But something Jacobs mentions early on in the article pierced my Sunday morning fog. The passage reads: “Will (3-D printing) save the world? Will it bring on the apocalypse, with millions manufacturing their own AK-47s? Or is it all an absurd hubbub about a machine that spits out chintzy plastic trinkets?”

Hmmm. Like, say, credit cards?

News out of Great Britain multiplied my musings when a University of Warwick professor named Gordon Smith announced that his team has figured out a way to embed data into the credit card plastic itself. They do this by manipulating the polarity of the particles that make up the plastic during the injection molding process. There’s even a demo on YouTube.

If this seemingly simple, low-tech solution to our high-tech problem of card security can be easily and affordably incorporated into the card manufacturing process, there’s no telling how many bazillions in fraud losses it might save consumers, merchants and card issuers in the very near future. It’s also likely to buy Smith a private island in the Maldives with the patent.

First to go would be the embossed account numbers on the card face and the magnetic stripe on the reverse side. Those legacy systems remain on U.S. cards primarily to interface with equally obsolete payment terminals that date back to the Nixon administration. Smith’s process could embed the data of both features directly into the card, obviating the need for holograms and other doodads.

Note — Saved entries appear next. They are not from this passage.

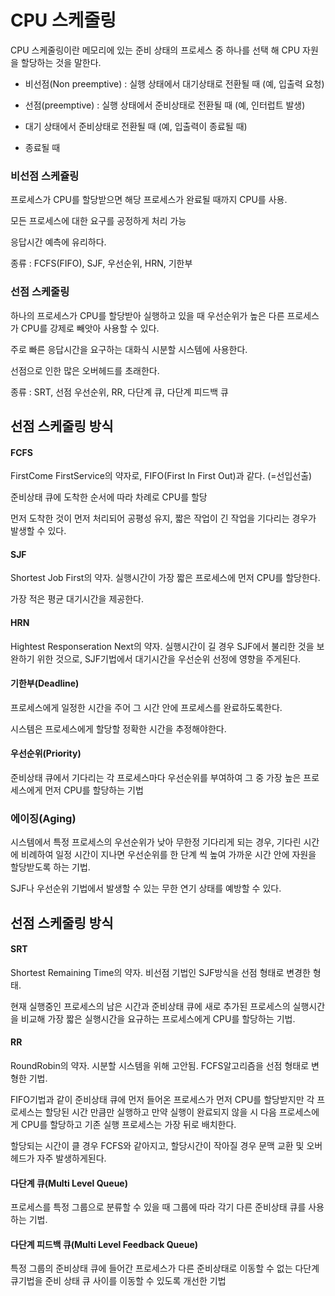 # CPU 스케줄링

 CPU 스케줄링이란 메모리에 있는 준비 상태의 프로세스 중 하나를 선택 해 CPU 자원을 할당하는 것을 말한다.



- 비선점(Non preemptive) : 실행 상태에서 대기상태로 전환될 때 (예, 입출력 요청) 

- 선점(preemptive) : 실행 상태에서 준비상태로 전환될 때 (예, 인터럽트 발생)

- 대기 상태에서 준비상태로 전환될 때 (예, 입출력이 종료될 때)

- 종료될 때



### 비선점 스케쥴링

프로세스가 CPU를 할당받으면 해당 프로세스가 완료될 때까지 CPU를 사용.

모든 프로세스에 대한 요구를 공정하게 처리 가능

응답시간 예측에 유리하다.

종류 : FCFS(FIFO), SJF, 우선순위, HRN, 기한부





### 선점 스케줄링

하나의 프로세스가 CPU를 할당받아 실행하고 있을 때 우선순위가 높은 다른 프로세스가 CPU를 강제로 빼앗아 사용할 수 있다.

주로 빠른 응답시간을 요구하는 대화식 시분할 시스템에 사용한다.

선점으로 인한 많은 오버헤드를 초래한다.

종류 : SRT, 선점 우선순위, RR, 다단계 큐, 다단계 피드백 큐





## 선점 스케줄링 방식

#### FCFS 

FirstCome FirstService의 약자로, FIFO(First In First Out)과 같다. (=선입선출)

준비상태 큐에 도착한 순서에 따라 차례로 CPU를 할당

먼저 도착한 것이 먼저 처리되어 공평성 유지, 짧은 작업이 긴 작업을 기다리는 경우가 발생할 수 있다.



#### SJF

Shortest Job First의 약자. 실행시간이 가장 짧은 프로세스에 먼저 CPU를 할당한다.

가장 적은 평균 대기시간을 제공한다.



#### HRN

Hightest Responseration Next의 약자. 실행시간이 길 경우 SJF에서 불리한 것을 보완하기 위한 것으로, SJF기법에서 대기시간을 우선순위 선정에 영향을 주게된다.



#### 기한부(Deadline)

프로세스에게 일정한 시간을 주어 그 시간 안에 프로세스를 완료하도록한다.

시스템은 프로세스에게 할당할 정확한 시간을 추정해야한다.



#### 우선순위(Priority)

준비상태 큐에서 기다리는 각 프로세스마다 우선순위를 부여하여 그 중 가장 높은 프로세스에게 먼저 CPU를 할당하는 기법





### 에이징(Aging)

시스템에서 특정 프로세스의 우선순위가 낮아 무한정 기다리게 되는 경우, 기다린 시간에 비례하여 일정 시간이 지나면 우선순위를 한 단계 씩 높여 가까운 시간 안에 자원을 할당받도록 하는 기법.

SJF나 우선순위 기법에서 발생할 수 있는 무한 연기 상태를 예방할 수 있다.







## 선점 스케줄링 방식

#### SRT

Shortest Remaining Time의 약자. 비선점 기법인 SJF방식을 선점 형태로 변경한 형태.

현재 실행중인 프로세스의 남은 시간과 준비상태 큐에 새로 추가된 프로세스의 실행시간을 비교해 가장 짧은 실행시간을 요규하는 프로세스에게 CPU를 할당하는 기법.



#### RR

RoundRobin의 약자. 시분할 시스템을 위해 고안됨. FCFS알고리즘을 선점 형태로 변형한 기법.

FIFO기법과 같이 준비상태 큐에 먼저 들어온 프로세스가 먼저 CPU를 할당받지만 각 프로세스는 할당된 시간 만큼만 실행하고 만약 실행이 완료되지 않을 시 다음 프로세스에게 CPU를 할당하고 기존 실행 프로세스는 가장 뒤로 배치한다. 

 할당되는 시간이 클 경우 FCFS와 같아지고, 할당시간이 작아질 경우 문맥 교환 및 오버헤드가 자주 발생하게된다.



#### 다단계 큐(Multi Level Queue)

프로세스를 특정 그룹으로 분류할 수 있을 때 그룹에 따라 각기 다른 준비상태 큐를 사용하는 기법.



#### 다단계 피드백 큐(Multi Level Feedback Queue)

특정 그룹의 준비상태 큐에 들어간 프로세스가 다른 준비상태로 이동할 수 없는 다단계 큐기법을 준비 상태 큐 사이를 이동할 수 있도록 개선한 기법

“The data can either be made visible to the naked eye or hidden so that it can be read by a low-cost ‘black box’ scanner,” he says. Merchants in particular will like that “low cost” qualifier.

Invisibility would thwart old-school card thieves who scribble card numbers and codes while serving you lunch. “We know this will be of great interest to range of manufacturers seeking to combat counterfeiting in injection moulded products or add security features to credit cards.” He’s seeking a manufacturing partner now.

The image would be noncloneable, and would eliminate the need for a radio frequency identification (RFID) chip, a common card feature that unfortunately can be hacked using radio signals.

While the A.J. Jacobs mindblower left me a little haunted by a mental image of folks printing off Centurion Cards on their home 3-D printers, I’m soldiering into the future encouraged that the Gordon Smiths of the world are discovering ways to keep credit cards simple — and real.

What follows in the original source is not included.